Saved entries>
**********

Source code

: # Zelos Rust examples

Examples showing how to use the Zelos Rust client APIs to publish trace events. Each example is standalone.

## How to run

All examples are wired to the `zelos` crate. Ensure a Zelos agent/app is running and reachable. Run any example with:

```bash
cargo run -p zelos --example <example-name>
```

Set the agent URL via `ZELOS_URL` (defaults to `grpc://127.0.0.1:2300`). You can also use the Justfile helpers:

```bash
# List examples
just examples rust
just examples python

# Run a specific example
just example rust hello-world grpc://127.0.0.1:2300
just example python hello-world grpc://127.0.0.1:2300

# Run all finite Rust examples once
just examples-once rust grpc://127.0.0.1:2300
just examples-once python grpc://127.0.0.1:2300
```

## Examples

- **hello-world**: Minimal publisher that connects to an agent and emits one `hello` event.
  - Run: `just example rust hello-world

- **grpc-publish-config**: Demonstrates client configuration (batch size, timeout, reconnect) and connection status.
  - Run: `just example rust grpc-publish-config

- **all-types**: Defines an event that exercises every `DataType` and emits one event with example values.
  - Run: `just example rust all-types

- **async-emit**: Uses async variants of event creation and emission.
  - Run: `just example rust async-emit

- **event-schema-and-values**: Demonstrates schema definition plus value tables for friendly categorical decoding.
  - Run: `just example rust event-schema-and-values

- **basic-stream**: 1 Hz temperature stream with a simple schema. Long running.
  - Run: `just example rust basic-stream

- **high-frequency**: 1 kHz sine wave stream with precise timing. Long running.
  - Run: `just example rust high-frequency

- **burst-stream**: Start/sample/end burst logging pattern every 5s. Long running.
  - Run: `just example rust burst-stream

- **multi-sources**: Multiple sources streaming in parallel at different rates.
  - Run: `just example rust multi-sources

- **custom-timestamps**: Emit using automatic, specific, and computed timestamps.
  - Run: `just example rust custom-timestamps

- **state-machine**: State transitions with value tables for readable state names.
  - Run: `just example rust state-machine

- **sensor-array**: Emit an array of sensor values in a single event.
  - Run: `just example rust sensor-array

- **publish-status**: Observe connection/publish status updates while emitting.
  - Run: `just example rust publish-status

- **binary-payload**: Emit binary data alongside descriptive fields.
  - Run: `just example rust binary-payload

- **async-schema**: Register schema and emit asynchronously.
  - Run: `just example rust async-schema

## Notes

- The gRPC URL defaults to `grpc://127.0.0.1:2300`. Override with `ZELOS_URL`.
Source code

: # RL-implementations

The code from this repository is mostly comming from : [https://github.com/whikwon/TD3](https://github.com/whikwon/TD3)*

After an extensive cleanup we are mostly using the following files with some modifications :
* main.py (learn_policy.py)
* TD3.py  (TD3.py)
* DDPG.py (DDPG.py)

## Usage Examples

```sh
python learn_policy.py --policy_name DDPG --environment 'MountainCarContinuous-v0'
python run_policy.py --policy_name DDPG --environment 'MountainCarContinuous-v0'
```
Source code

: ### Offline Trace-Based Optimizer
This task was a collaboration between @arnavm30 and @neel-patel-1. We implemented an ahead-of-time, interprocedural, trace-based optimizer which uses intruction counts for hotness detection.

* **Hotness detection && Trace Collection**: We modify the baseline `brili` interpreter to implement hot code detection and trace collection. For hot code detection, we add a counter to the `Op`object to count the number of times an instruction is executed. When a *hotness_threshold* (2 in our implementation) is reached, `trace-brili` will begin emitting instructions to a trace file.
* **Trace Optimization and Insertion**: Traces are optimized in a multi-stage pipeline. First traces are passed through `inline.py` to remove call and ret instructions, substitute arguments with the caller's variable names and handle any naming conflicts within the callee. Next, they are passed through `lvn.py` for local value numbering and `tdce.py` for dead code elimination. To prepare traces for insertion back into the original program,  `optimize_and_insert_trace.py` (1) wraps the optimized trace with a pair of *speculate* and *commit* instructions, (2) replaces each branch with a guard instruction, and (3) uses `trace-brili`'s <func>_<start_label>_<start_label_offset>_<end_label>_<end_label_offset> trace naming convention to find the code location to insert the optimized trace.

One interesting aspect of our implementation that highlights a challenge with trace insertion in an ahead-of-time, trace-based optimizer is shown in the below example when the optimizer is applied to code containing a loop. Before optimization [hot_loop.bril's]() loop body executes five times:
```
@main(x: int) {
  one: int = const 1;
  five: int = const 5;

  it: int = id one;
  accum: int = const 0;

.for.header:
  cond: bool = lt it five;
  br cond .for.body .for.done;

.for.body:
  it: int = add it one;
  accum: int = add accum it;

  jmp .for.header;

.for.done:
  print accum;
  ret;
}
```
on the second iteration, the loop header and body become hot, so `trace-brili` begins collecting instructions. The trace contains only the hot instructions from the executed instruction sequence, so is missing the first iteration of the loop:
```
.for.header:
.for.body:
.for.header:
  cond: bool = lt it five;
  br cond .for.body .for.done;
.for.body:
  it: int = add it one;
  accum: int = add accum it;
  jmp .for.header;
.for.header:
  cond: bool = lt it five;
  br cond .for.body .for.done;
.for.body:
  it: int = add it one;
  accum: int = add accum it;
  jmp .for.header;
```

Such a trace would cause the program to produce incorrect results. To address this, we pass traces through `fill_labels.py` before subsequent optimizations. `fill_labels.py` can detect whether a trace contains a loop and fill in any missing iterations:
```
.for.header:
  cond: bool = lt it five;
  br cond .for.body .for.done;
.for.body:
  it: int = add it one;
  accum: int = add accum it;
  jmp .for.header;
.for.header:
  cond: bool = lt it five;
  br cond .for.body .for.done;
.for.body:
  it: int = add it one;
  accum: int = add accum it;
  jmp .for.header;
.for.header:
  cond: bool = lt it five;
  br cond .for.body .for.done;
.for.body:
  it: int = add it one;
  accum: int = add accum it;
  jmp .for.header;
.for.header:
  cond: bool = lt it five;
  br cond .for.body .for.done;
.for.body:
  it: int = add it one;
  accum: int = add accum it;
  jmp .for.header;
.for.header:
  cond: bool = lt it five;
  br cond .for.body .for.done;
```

**********

Exercise objective> Go through the records and count the lines that include the string "payload"; state that number alone.

Reply> 2